» YOUR TASK
After locating "5. Open a Pull Request" in the listing below, copy that line and each one after it exactly, ending with the line that has "- **Caching Layer**: Local".

» DATA FOR THIS EXERCISE
......

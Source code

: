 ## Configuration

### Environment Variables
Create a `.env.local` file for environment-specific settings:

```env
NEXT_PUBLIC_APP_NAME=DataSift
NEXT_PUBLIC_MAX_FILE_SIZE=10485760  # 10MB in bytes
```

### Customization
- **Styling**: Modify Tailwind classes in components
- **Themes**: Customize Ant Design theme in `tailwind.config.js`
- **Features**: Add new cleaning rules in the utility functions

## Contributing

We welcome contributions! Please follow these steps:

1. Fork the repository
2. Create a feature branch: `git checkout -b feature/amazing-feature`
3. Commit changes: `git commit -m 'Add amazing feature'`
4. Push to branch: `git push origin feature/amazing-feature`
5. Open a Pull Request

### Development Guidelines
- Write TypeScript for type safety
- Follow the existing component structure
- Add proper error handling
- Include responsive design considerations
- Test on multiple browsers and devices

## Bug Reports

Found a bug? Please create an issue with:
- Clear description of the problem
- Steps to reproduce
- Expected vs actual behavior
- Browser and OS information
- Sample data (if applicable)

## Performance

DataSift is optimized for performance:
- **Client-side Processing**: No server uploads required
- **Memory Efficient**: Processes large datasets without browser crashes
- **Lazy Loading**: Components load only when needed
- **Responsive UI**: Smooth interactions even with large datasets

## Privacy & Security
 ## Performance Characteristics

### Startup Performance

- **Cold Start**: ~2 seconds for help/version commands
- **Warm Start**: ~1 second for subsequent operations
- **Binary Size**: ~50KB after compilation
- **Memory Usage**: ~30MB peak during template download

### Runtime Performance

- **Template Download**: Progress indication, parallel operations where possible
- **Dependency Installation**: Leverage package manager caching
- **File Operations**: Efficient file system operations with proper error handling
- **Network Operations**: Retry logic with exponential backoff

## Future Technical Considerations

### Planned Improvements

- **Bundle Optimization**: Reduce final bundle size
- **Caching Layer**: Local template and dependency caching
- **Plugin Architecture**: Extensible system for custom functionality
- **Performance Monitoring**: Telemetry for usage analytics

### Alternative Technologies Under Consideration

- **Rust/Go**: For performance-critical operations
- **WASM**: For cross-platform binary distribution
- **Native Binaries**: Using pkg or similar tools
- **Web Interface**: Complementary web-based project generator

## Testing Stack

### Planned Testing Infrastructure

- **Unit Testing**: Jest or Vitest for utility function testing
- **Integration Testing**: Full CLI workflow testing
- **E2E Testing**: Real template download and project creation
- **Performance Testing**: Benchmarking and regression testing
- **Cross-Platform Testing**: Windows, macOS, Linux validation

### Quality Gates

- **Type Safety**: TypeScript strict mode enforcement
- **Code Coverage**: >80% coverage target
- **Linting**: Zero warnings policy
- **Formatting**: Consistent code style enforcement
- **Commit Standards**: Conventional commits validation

......

» OUTPUT
5. Open a Pull Request

### Development Guidelines
- Write TypeScript for type safety
- Follow the existing component structure
- Add proper error handling
- Include responsive design considerations
- Test on multiple browsers and devices

## Bug Reports

Found a bug? Please create an issue with:
- Clear description of the problem
- Steps to reproduce
- Expected vs actual behavior
- Browser and OS information
- Sample data (if applicable)

## Performance

DataSift is optimized for performance:
- **Client-side Processing**: No server uploads required
- **Memory Efficient**: Processes large datasets without browser crashes
- **Lazy Loading**: Components load only when needed
- **Responsive UI**: Smooth interactions even with large datasets

## Privacy & Security
 ## Performance Characteristics

### Startup Performance

- **Cold Start**: ~2 seconds for help/version commands
- **Warm Start**: ~1 second for subsequent operations
- **Binary Size**: ~50KB after compilation
- **Memory Usage**: ~30MB peak during template download

### Runtime Performance

- **Template Download**: Progress indication, parallel operations where possible
- **Dependency Installation**: Leverage package manager caching
- **File Operations**: Efficient file system operations with proper error handling
- **Network Operations**: Retry logic with exponential backoff

## Future Technical Considerations

### Planned Improvements

- **Bundle Optimization**: Reduce final bundle size
- **Caching Layer**: Local template and dependency caching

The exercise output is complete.